• _WORK ITEM_: Within the entries below, find every line that has the string "document", then copy it.

• _INPUT MATERIAL_:
•••

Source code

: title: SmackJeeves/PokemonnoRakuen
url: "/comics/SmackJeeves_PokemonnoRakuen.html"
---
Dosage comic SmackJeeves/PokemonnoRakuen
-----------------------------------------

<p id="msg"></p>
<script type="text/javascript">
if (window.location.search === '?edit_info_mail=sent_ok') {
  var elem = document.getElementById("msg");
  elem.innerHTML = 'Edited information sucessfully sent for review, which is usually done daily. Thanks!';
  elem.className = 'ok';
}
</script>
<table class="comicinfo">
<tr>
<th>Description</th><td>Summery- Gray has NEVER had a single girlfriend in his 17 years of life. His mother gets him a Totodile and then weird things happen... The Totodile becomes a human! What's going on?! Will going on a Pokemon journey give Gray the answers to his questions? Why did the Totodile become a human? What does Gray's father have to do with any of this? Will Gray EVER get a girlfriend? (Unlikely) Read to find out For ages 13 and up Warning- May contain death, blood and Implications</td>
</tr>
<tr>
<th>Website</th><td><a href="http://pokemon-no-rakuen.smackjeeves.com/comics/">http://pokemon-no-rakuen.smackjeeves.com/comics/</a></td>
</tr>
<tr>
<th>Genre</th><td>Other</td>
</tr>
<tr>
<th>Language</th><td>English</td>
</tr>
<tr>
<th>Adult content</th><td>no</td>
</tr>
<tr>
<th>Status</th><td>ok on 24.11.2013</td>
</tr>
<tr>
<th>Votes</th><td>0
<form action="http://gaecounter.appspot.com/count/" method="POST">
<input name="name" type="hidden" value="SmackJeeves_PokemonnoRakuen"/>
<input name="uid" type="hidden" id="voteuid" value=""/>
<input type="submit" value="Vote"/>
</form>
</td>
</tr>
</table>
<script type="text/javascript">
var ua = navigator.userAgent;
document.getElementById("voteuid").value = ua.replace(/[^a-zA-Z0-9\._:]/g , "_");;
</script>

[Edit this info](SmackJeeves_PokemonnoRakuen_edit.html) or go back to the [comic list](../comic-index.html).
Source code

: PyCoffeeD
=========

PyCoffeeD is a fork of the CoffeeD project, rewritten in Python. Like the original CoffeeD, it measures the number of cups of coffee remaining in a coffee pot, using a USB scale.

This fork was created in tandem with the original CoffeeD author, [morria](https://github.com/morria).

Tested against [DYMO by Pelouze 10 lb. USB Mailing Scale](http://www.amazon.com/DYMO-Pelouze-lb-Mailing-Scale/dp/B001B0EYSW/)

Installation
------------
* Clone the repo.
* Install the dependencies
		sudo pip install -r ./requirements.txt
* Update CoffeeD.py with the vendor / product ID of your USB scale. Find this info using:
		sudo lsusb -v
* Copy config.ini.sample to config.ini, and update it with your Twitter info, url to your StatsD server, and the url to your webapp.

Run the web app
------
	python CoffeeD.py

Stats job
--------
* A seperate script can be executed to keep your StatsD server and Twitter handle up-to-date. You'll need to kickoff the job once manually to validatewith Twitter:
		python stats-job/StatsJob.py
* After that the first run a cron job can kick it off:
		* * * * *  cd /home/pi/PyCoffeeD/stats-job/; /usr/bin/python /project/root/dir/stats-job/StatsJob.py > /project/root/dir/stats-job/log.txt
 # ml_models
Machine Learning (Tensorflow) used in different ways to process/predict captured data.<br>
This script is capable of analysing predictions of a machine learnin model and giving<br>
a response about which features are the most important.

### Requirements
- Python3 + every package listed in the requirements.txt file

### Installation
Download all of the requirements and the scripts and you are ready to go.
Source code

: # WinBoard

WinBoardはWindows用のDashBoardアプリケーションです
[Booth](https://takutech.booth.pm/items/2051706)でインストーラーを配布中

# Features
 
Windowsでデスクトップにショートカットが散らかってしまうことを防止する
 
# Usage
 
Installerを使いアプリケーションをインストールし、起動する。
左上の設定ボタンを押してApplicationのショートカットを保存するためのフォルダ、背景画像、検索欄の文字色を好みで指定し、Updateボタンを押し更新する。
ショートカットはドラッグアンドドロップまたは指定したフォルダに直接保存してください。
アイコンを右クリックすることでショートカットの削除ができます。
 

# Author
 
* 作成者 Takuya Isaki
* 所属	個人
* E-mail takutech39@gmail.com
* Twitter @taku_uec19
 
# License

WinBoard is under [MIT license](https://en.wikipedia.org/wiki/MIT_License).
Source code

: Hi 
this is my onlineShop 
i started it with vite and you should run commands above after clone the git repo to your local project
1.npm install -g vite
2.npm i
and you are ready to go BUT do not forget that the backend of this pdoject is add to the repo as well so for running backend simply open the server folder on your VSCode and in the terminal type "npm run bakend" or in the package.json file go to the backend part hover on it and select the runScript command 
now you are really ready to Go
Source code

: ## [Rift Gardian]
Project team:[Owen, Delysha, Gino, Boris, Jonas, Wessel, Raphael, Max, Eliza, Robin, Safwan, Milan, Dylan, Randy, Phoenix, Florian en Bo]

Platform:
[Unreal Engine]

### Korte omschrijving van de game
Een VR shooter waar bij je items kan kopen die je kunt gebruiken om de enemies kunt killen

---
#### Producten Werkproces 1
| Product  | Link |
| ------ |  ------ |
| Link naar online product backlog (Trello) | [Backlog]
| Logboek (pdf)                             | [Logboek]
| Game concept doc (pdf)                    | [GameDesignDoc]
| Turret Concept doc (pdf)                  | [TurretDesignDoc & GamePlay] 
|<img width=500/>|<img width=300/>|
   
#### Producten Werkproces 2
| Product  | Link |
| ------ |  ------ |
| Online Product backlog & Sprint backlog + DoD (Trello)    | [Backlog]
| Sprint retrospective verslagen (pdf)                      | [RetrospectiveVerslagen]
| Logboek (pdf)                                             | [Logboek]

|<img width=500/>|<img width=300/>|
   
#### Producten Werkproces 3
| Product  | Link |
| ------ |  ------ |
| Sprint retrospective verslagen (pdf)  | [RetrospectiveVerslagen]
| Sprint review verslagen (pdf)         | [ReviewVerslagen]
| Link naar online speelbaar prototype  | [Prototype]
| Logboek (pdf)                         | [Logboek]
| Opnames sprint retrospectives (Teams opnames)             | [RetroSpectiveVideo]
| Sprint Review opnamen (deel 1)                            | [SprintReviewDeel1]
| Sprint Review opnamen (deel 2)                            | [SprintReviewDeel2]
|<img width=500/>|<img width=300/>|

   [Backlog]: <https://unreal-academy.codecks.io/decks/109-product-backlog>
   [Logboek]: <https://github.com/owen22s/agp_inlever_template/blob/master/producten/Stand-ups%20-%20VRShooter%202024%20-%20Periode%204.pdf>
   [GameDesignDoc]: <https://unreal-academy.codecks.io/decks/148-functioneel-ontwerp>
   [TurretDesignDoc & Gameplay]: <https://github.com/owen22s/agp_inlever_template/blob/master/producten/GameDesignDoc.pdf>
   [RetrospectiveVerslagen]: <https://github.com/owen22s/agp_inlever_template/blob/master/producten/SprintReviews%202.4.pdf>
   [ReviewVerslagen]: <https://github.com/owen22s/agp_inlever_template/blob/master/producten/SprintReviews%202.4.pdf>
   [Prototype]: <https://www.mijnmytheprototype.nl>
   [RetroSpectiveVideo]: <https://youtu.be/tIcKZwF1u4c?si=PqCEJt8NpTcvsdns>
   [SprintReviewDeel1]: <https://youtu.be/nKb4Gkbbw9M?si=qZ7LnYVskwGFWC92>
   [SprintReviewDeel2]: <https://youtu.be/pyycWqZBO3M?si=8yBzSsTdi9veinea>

•••

• _EXERCISE SOLUTION_:
  var elem = document.getElementById("msg");
document.getElementById("voteuid").value = ua.replace(/[^a-zA-Z0-9\._:]/g , "_");;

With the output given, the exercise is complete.